Estrogens and Antiestrogens Flashcards
Describe the HPG axis
- GnRH from hypothalamus (+) FSH and LH from anterior pituitary
- LH binds to theca/Leydig cells to increase expression of StAR
- sex hormones synthesized and released from ovaries/testicles (negative feedback at hypothalamus, anterior pituitary, ovaries/testicles)
Which estrogen is the main secretory product of the ovary?
estradiol (E2)
Which estrogens are formed in liver or peripheral tissue?
- estrone (E1)
- estriol (E3)
Which estrogen is produced exclusively by fetal liver?
esterol (E4)
What is progesterone secreted by in nonpregnant women?
corpus luteum
What is progesterone secreted by in pregnant women?
- until 10 weeks: corpus luteum
- from 10 weeks on: placenta
What is the pathway of extraovarian steroidogenesis?
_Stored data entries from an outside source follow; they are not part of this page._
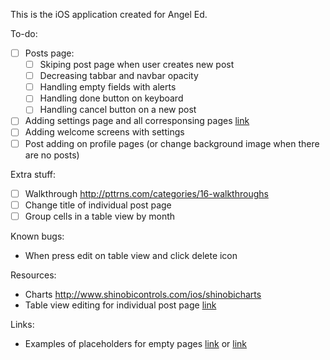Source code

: This is the iOS application created for Angel Ed.

To-do:
- [ ] Posts page:
  - [ ] Skiping post page when user creates new post
  - [ ] Decreasing tabbar and navbar opacity
  - [ ] Handling empty fields with alerts
  - [ ] Handling done button on keyboard
  - [ ] Handling cancel button on a new post
- [ ] Adding settings page and all corresponsing pages [link](http://cdn.pttrns.com/pttrns/2538/original/IMG_4647.PNG)
- [ ] Adding welcome screens with settings
- [ ] Post adding on profile pages (or change background image when there are no posts)

Extra stuff:
- [ ] Walkthrough http://pttrns.com/categories/16-walkthroughs
- [ ] Change title of individual post page
- [ ] Group cells in a table view by month

Known bugs:
- When press edit on table view and click delete icon

Resources:
- Charts http://www.shinobicontrols.com/ios/shinobicharts
- Table view editing for individual post page [link](https://developer.apple.com/library/ios/documentation/userexperience/conceptual/tableview_iphone/ManageInsertDeleteRow/ManageInsertDeleteRow.html)


Links:
- Examples of placeholders for empty pages [link](http://cdn.pttrns.com/pttrns/2536/original/IMG_4643.PNG) or [link](http://cdn.pttrns.com/pttrns/2043/original/IMG_2901.PNG)

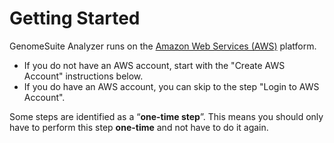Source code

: # Getting Started

GenomeSuite Analyzer runs on the [Amazon Web Services (AWS)](https://aws.amazon.com/) platform.  
* If you do not have an AWS account, start with the "Create AWS Account" instructions below.  
* If you do have an AWS account, you can skip to the step "Login to AWS Account".

Some steps are identified as a “**one-time step**”.  This means you should only have to perform this step **one-time** and not have to do it again.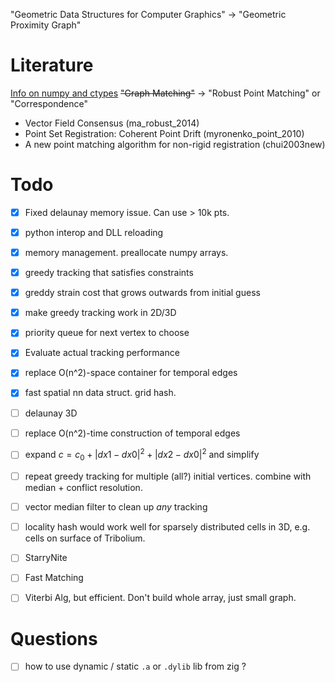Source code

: 
"Geometric Data Structures for Computer Graphics" →  "Geometric Proximity Graph"

# Literature

[Info on numpy and ctypes](https://stackoverflow.com/questions/14887378/how-to-return-array-from-c-function-to-python-using-ctypes)
~~"Graph Matching"~~ →  "Robust Point Matching" or "Correspondence"
- Vector Field Consensus (ma_robust_2014)
- Point Set Registration: Coherent Point Drift (myronenko_point_2010)
- A new point matching algorithm for non-rigid registration (chui2003new)

# Todo

- [x] Fixed delaunay memory issue. Can use > 10k pts.
- [x] python interop and DLL reloading
- [x] memory management. preallocate numpy arrays.
- [x] greedy tracking that satisfies constraints
- [x] greddy strain cost that grows outwards from initial guess
- [x] make greedy tracking work in 2D/3D
- [x] priority queue for next vertex to choose
- [x] Evaluate actual tracking performance
- [x] replace O(n^2)-space container for temporal edges
- [x] fast spatial nn data struct. grid hash. 
- [ ] delaunay 3D
- [ ] replace O(n^2)-time construction of temporal edges
- [ ] expand $c=c_0 + |dx1-dx0|^2 + |dx2-dx0|^2$ and simplify
- [ ] repeat greedy tracking for multiple (all?) initial vertices. combine with median + conflict resolution.

- [ ] vector median filter to clean up _any_ tracking
- [ ] locality hash would work well for sparsely distributed cells in 3D, e.g. cells on surface of Tribolium.
- [ ] StarryNite
- [ ] Fast Matching
- [ ] Viterbi Alg, but efficient. Don't build whole array, just small graph.


# Questions

- [ ] how to use dynamic / static `.a` or `.dylib` lib from zig ? 
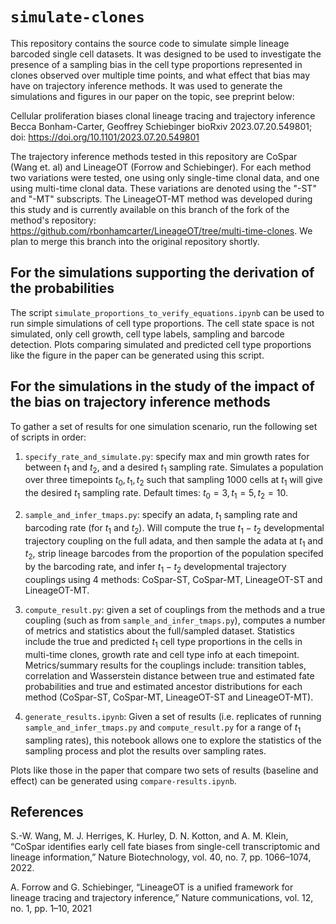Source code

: # `simulate-clones`

This repository contains the source code to simulate simple lineage barcoded single cell datasets. It was designed to be used to investigate the presence of a sampling bias in the cell type proportions represented in clones observed over multiple time points, and what effect that bias may have on trajectory inference methods. It was used to generate the simulations and figures in our paper on the topic, see preprint below:

Cellular proliferation biases clonal lineage tracing and trajectory inference
Becca Bonham-Carter, Geoffrey Schiebinger
bioRxiv 2023.07.20.549801; doi: https://doi.org/10.1101/2023.07.20.549801

The trajectory inference methods tested in this repository are CoSpar (Wang et. al) and LineageOT (Forrow and Schiebinger). For each method two variations were tested, one using only single-time clonal data, and one using multi-time clonal data. These variations are denoted using the "-ST" and "-MT" subscripts. The LineageOT-MT method was developed during this study and is currently available on this branch of the fork of the method's repository: https://github.com/rbonhamcarter/LineageOT/tree/multi-time-clones. We plan to merge this branch into the original repository shortly.

## For the simulations supporting the derivation of the probabilities

The script `simulate_proportions_to_verify_equations.ipynb` can be used to run simple simulations of cell type proportions. The cell state space is not simulated, only cell growth, cell type labels, sampling and barcode detection. Plots comparing simulated and predicted cell type proportions like the figure in the paper can be generated using this script.

## For the simulations in the study of the impact of the bias on trajectory inference methods

To gather a set of results for one simulation scenario, run the following set of scripts in order:

1. `specify_rate_and_simulate.py`: specify max and min growth rates for between $t_1$ and $t_2$, and a desired $t_1$ sampling rate. Simulates a population over three timepoints $t_0, t_1, t_2$ such that sampling 1000 cells at $t_1$ will give the desired $t_1$ sampling rate. Default times: $t_0=3, t_1=5, t_2=10$.

2. `sample_and_infer_tmaps.py`: specify an adata, $t_1$ sampling rate and barcoding rate (for $t_1$ and $t_2$). Will compute the true $t_1-t_2$ developmental trajectory coupling on the full adata, and then sample the adata at $t_1$ and $t_2$, strip lineage barcodes from the proportion of the population specifed by the barcoding rate, and infer $t_1-t_2$ developmental trajectory couplings using 4 methods: CoSpar-ST, CoSpar-MT, LineageOT-ST and LineageOT-MT.

3. `compute_result.py`: given a set of couplings from the methods and a true coupling (such as from `sample_and_infer_tmaps.py`), computes a number of metrics and statistics about the full/sampled dataset. Statistics include the true and predicted $t_1$ cell type proportions in the cells in multi-time clones, growth rate and cell type info at each timepoint. Metrics/summary results for the couplings include: transition tables, correlation and Wasserstein distance between true and estimated fate probabilities and true and estimated ancestor distributions for each method (CoSpar-ST, CoSpar-MT, LineageOT-ST and LineageOT-MT).

4. `generate_results.ipynb`: Given a set of results (i.e. replicates of running `sample_and_infer_tmaps.py` and `compute_result.py` for a range of $t_1$ sampling rates), this notebook allows one to explore the statistics of the sampling process and plot the results over sampling rates.

Plots like those in the paper that compare two sets of results (baseline and effect) can be generated using `compare-results.ipynb`.

## References

S.-W. Wang, M. J. Herriges, K. Hurley, D. N. Kotton, and A. M. Klein, “CoSpar identifies early cell
fate biases from single-cell transcriptomic and lineage information,” Nature Biotechnology, vol. 40,
no. 7, pp. 1066–1074, 2022.

A. Forrow and G. Schiebinger, “LineageOT is a unified framework for lineage tracing and trajectory
inference,” Nature communications, vol. 12, no. 1, pp. 1–10, 2021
Which enzymes are involved?
1) androstenedione (A) converted to E1 by aromatase
2) E1 converted to E2 by 17-beta-HSD
What peptide hormones are produced by the ovary? What are their functions? where are they produced?
- inhibin: suppress FSH; granulosa cells
- activin: enhance FSH; granulosa cells and pituitary gonadotrophs
What is the role of GnRH in the ovarian cycle?
main positive stimulator of FSH and LH release from ant pit (i.e. acts on ant pit)
What triggers ovulation? What are the phases of the ovarian cycle?
- ovulation triggered by surge in LH
- early follicular phase
- late follicular phase
- luteal phase
Describe the events of the early follicular phase.
- granulosa cells secrete activin
- activin stimulates FSH production by ant pit
- increase FSH receptors on granulosa cells
- decrease androgen production by theca cells
- high FHS stimulate follicle growth
- mature follicle develops and switches from activin to inhibin
Describe the events of the late follicular phase.
- granulosa cells on mature/dominant follicle secrete inhibin
- decrease FSH production by ant pit
- increased LH leads to production of androgens by theca cells
- androgens converted to estrogens
- increase estrogens leads to: increase FSH receptors on follicles, neg feedback on pit to reduce FSH production, increase LH receptors on granulosa cells
- LH SURGE
Describe the events of the luteal phase.
- surge in LH stimulates conversion to corpus luteum
- corpus luteum secretes progesterone and estrogen
- negative feedback on hypothalamus and hypophysis
- decrease GnRH, FSH, LH
- IMPLANTATION: hCG maintains corpus luteum, increase progesterone, endometrium maintained
- NO IMPLANTATION: degenerate corpus luteum, decrease progesterone, GnRH/FSH/LH reinitiate cycle
what are the phases of the uterine cycle and how do they correspond to the ovarian cycle?
- menses = first part of follicular phase
- proliferative phase = second part of follicular phase
- secretory phase = luteal phase
why does menses occur? (Hint: what is the main hormone involved?)
sharp decline in PROGESTERONE
Describe the events of the proliferative phase. (Hint: what is the main hormone involved?)
- endometrium adds cell layers due to the action of ESTROGENS
- estrogen makes mucus thinner (allows for penetration by sperm)
Describe the secretory phase. (Hint: what is the main hormone involved?)
corpus luteum produces PROGESTERONE which:
- limits endometrial growth
- increases endometrial secretion
- makes mucus thick (impedes sperm penetration)
Arrange the following in order of earliest to latest in the ovarian cycle:
- primary follicle
- primordial follicle
- Graafian follicle
- tertiary follicle
- corpus albicans
- secondary follicle
- corpus luteum
- 1) primordial follicle
- 2) primary follicle
- 3) secondary follicle
- 4) tertiary follicle
- 5) Graafian follicle
- 6) corpus luteum
- 7) corpus albicans
At which developmental follicular stage is the ovarian follicle considered mature?
tertiary follicle
Describe the primordial follicle.
- single layer of granulosa cells
- single immature oocyte arrested in the first meiotic division
Describe the primary follicle.
- multilayered granulosa cells
- zona pellucida between oocyte and granulosa layer
Describe the secondary follicle.
- theca interna (adjacent to basal lamina)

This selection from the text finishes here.